Up until recently, FIFA fans were treated only to the usual, annual, rooster updates and gameplay tweaks that, for a reviewer, sounded a more like marketing hyperbole than genuine reasons to buy the latest iteration. Over the years, though, EA Sports have been refining ball control, player emotion and supporter interaction. The franchise has got to the point that the game is pretty damn close to watching football on live on TV.
For FIFA 19 we get the biggest addition to the game in years, with the inclusion of the European Champion’s League. Once the crowning glory of Konami’s rival Pro Evolution Soccer game franchise, FIFA 19 pulls out the stops in giving the new championship a massive introduction. As fans start FIFA 19 they are treated to an opening cinematic showcasing the European Champion’s League, before diving straight into a match playing as the legendary Italian club and home of Cristiano Ronaldo, Juventus, against Paris Saint-Germain.
For The Champion’s League, Derek Rae and former Arsenal and England international, Lee Dixon, provide the commentary. Martin Tyler and Alan Smith return for commentary duties for on all the other matches, as before. The commentary is as good as ever, there’s still a bit of repetition, but the new Champions League commentary is very welcome. FIFA still lags behind NFL in the commentary stakes, if you ask me.
With FIFA 17, EA Sports introduced The Journey. The cinematic narrative campaign followed upcoming UK sensation, Alex Hunter on his journey to football stardom. Last year’s FIFA 18 continued the story of The Journey and Alex Hunter’s international success.
On PS4, Xbox One and PC, FIFA 19 concludes the story with the final chapter of The Journey. For this closing instalment fans get to switch between Alex Hunter, his sister Kim Hunter and his friend Danny Williams. The Journey adds a bit of meat to the game for fans that like a bit of drama with their football.
With the European Champion’s League now part of the FIFA franchise, FIFA 19 offers the most comprehensive range of licenced club championships from around the world, as well the opportunity to play Women’s International and custom Men’s International competitions.
Career mode returns again. Fans can choose to reach the top as a manager or as a player. But, it wouldn’t be FIFA without FIFA Ultimate Team. The fantasy football/collectable card game is back. This year content from both the UEFA Europa Cup and Champions League has been added to FUT.
The on-pitch action seems to have been tweaked, yet again, this year. Things seemed to slow down to a more realistic pace last year, but with super-human wingers that would leave me a nice gap in the middle. This year my opponents really made me work for a goal.

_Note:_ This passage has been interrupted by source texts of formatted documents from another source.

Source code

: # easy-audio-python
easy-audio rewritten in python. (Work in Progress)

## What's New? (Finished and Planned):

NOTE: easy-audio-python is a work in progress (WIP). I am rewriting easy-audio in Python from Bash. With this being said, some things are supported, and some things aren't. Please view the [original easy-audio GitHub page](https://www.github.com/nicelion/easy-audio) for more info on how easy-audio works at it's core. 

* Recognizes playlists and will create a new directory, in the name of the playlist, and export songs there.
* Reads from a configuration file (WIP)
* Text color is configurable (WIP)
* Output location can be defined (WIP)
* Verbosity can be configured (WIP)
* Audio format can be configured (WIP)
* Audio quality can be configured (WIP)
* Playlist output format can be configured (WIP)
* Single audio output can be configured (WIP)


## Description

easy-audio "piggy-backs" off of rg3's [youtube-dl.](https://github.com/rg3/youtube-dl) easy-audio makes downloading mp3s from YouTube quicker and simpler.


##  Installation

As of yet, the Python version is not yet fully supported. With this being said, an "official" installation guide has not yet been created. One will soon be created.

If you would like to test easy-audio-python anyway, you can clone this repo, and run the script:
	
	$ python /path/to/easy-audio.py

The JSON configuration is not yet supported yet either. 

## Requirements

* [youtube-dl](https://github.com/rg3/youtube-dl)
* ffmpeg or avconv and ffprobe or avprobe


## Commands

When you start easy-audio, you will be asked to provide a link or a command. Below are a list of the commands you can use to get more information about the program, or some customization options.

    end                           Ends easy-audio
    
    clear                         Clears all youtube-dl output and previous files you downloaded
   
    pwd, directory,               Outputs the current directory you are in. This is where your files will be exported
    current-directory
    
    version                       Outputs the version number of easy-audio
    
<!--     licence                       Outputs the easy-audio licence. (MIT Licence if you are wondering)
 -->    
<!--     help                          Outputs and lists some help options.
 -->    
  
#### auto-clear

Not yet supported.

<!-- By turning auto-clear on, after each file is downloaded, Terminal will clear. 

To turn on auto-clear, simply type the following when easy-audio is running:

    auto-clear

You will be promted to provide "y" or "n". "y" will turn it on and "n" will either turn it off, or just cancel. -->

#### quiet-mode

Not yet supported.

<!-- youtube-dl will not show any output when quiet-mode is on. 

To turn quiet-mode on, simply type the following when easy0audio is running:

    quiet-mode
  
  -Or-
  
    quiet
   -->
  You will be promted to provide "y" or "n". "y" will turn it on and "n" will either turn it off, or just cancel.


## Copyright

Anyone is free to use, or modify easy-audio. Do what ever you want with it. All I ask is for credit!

The match visuals and animations remain top class. The player models, themselves, still reside in uncanny valley. Arsenal’s Mesut Özil, really needs to get EA to sort out his boss-eyed visage. The players in FIFA are particularly awful compared to the great work that EA does with NFL players in Madden. If they can model blades of grass getting crunched under a meticulously modelled designer football boot as it strikes a similarly detailed football, with raise stitching, the developers can sort out the faces of their football stars.

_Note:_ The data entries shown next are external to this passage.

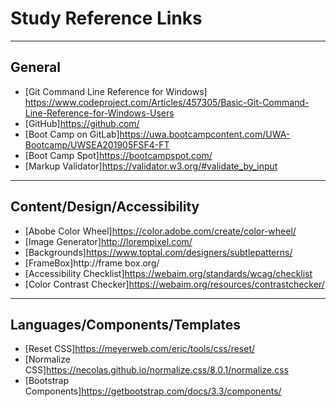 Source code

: # Study Reference Links #

------------------

## General ##

* [Git Command Line Reference for Windows] https://www.codeproject.com/Articles/457305/Basic-Git-Command-Line-Reference-for-Windows-Users
* [GitHub]https://github.com/
* [Boot Camp on GitLab]https://uwa.bootcampcontent.com/UWA-Bootcamp/UWSEA201905FSF4-FT
* [Boot Camp Spot]https://bootcampspot.com/
* [Markup Validator]https://validator.w3.org/#validate_by_input

------------------

## Content/Design/Accessibility ##

* [Abobe Color Wheel]https://color.adobe.com/create/color-wheel/
* [Image Generator]http://lorempixel.com/
* [Backgrounds]https://www.toptal.com/designers/subtlepatterns/
* [FrameBox]http://frame box.org/
* [Accessibility Checklist]https://webaim.org/standards/wcag/checklist
* [Color Contrast Checker]https://webaim.org/resources/contrastchecker/

------------------

## Languages/Components/Templates ##

* [Reset CSS]https://meyerweb.com/eric/tools/css/reset/
* [Normalize CSS]https://necolas.github.io/normalize.css/8.0.1/normalize.css
* [Bootstrap Components]https://getbootstrap.com/docs/3.3/components/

PC gamers that have signed up for EA’s Origin Premium service will find a copy of FIFA 19 sitting in their account free-of-charge, waiting to be downloaded. The game is identical to its console brethren but offering better visuals for suitably endowed gaming rigs.
Playing FIFA across three monitors is great on PC. The experience is marred by the controlled player identifier being slightly offset in full screen mode, but fixed by selecting borderless windowed.
The Switch version does a great job of cramming the game in a portable system. As with FIFA 18, the Switch version doesn’t use Frostbite, the game engine that powers the other versions of the game. This means that the campaign story, The Journey, is, yet again, denied to Nintendo fans.
Although greatly improved from last year’s entry, the Switch version of FIFA 19, is a compromised affair. Playing on a TV, the visuals are a world away from those of the PS4 and Xbox One.
As a portable version of FIFA 19, which includes all the other content form the PC/PS4/XB1 version, sans The Journey campaign, the Switch version is superb. You are taking a fully-functional, bona fide FIFA 19 experience with you, on the go. The smaller screen means that more precision is required in aiming your passes and shots. Some extra time of the trainer and you’ll be up to scratch, and likely a better player on the TV as well.
FIFA 19 offers fans more football action than ever before. With the introduction of the European Champions League, the franchise has never been so complete.